Paris: city of love, pick-pockets, and rubbish photos of the Eiffel Tower. Fortunately I didn't experience the first two, but I did get to play a host of Ubisoft's up-and coming digital line-up, although not before I'd listened to a presentation wherein Ubisoft brass essentially said digital was the future, or at least a large part of it.
I didn't hear most of said speech, as there was a man-sized Rabbid knocking around that gave me the fear, but I composed myself and got on with it. Here's what I found.
Child of Light
The queue for this one was massive, and if I didn't know any better I would assume that said line was a carefully stage-managed ruse to make it look like the game of the show. Which, given that this was solely a Ubisoft gig, is like rigging your own birthday party so you win every game, but whatever. Well, it worked. It took me nearly two hours to get in to play it.
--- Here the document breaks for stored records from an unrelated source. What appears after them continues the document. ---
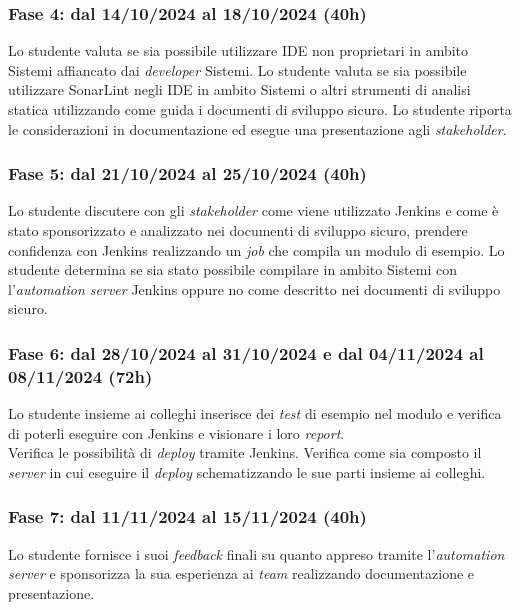 \subsubsection*{Fase 4: dal 14/10/2024 al 18/10/2024 (40h) }
Lo studente valuta se sia possibile utilizzare \gls{IDE} non proprietari in ambito \gls{Sistemi} affiancato dai \emph{developer} \gls{Sistemi}. Lo studente valuta se sia possibile utilizzare SonarLint negli \gls{IDE} in ambito \gls{Sistemi} o altri strumenti di analisi statica utilizzando come guida i documenti di sviluppo sicuro. Lo studente riporta le considerazioni in documentazione ed esegue una presentazione agli \emph{stakeholder}.\\ 

\subsubsection*{Fase 5: dal 21/10/2024 al 25/10/2024 (40h) }
Lo studente discutere con gli \emph{stakeholder} come viene utilizzato Jenkins e come è stato sponsorizzato e analizzato nei documenti di sviluppo sicuro, prendere confidenza con Jenkins realizzando un \emph{job} che compila un modulo di esempio. Lo studente determina se sia stato possibile compilare in ambito \gls{Sistemi} con l'\emph{automation server} Jenkins oppure no come descritto nei documenti di sviluppo sicuro.\\

\subsubsection*{Fase 6: dal 28/10/2024 al 31/10/2024 e dal 04/11/2024 al 08/11/2024 (72h)}
Lo studente insieme ai colleghi inserisce dei \emph{test} di esempio nel modulo e verifica di poterli eseguire con Jenkins e visionare i loro \emph{report}.\\
Verifica le possibilità di \emph{deploy} tramite Jenkins. Verifica come sia composto il \emph{server} in cui eseguire il \emph{deploy} schematizzando le sue parti insieme ai colleghi.\\

\subsubsection*{Fase 7: dal 11/11/2024 al 15/11/2024 (40h) }
Lo studente fornisce i suoi \emph{feedback} finali su quanto appreso tramite l'\emph{automation server} e sponsorizza la sua esperienza ai \emph{team} realizzando documentazione e presentazione.\\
I know it's Paris guys, but Disneyland is that way.
Anyhoo, co-op hands-on revealed it to be a beautifully directed (in terms of art, that is) adventure. Side-scrolling with JRPG combat stylings, the demo showed off both exploration (a small town and a well inhabited with enemies) and the battle system.
The former is a case - on this build, at least - of guiding Aurora around the world and indulging in some simple interaction: opening chests, for example. At her side is Igniculus, a player-controlled ball of light that isn't bound by conventional obstacles: he's free to glide around the screen at will, hunting for secrets Aurora can't reach.
He can also be used to blind enemies so Aurora doesn't have to fight them. But we're not pacifists here, so guiding our heroine into them saw us enter the battle screen.
Which was fairly standard turn-based combat, with a little twist to keep things interesting. A small bar at the bottom of the screen charts which enemy will attack first. Using Igniculus, players can blind enemies to slow them down, or heal party members thats are close to death. The amount of times you can do this is governed by a meter however, which needs to recharge (or be topped up by interacting with elements of the environment). It's an intriguing system that, so far, works really well.
Was it worth the wait? Well, it played well and there were hotdogs being handed out in the queue by fellow survivors, but no, not really. Still it was impressive.
If you've ever played Trials, you know it's the sort of game that makes you want to chuck pads in frustration like footballers raising their hands in protestation. So this upcoming mobile version gives me the fear, although maybe not as much as the new coin-collecting and hub world will do for others.
Yes, thanks to its free-to-play nature, Trials now has a hub world/quest wrapping, where doing deeds for the cheery post-apocalyptic townsfolk will see open more of the map and get you coins to upgrade your bike. Of course, you could simply buy more in-game currency, but RedLynx's Jason Bates was keen to stress that doing so will only give those who pay a short-term advantage, wanting the game to remain 'pure'.
We'll have to see about that, but on the course this was your typical Trials affair, with a tight control scheme (gas controlled by two buttons under your right thumb, lean with two under the left) and fun track design.
Rayman Fiesta Run
Played Jungle Run? Yes? It's like that. Shocking, I know. All the same, in terms of pure enjoyment it was the best game I played there. As before, Rayman runs on his own, and it's up to you to jump, punch, swing and swim your way through ever-more devious stages. It looks great, controls well, and has the sort of one-more-go quality that would put crack to shame. Lovely.
Valiant Hearts: The Great War
If your first thoughts of the Great War usually run to images of grim-faced men walking around trenches waiting to die, or of that Blackadder episode which curiously got something in your eye that time, then the cute visuals of Valiant Hearts may initially seem out of place. Nah. They make it worse. As I watched a Ubi official side-scroll his way through various battlefields, I could already feel the juxtaposition the company is going for. Remember: horrible shit somehow looks even more horrible when it looks like a cartoon. Our brains simply aren't wired for it.
Anyway, there wasn't much of the game on offer, and the combat and puzzle-solving looked rather basic. Still, early days, and the promise of seeing the conflict from both sides appeals.
Sadly, thanks to standing in line for six days to play Child of Light, I didn't get to go hands on with everything. But it's clear from what I played and saw that Ubisoft seems to be one of the few major publishers with a clear direction for companion and digital gaming, and almost everything shown pointed to that. And the sea-train was nice.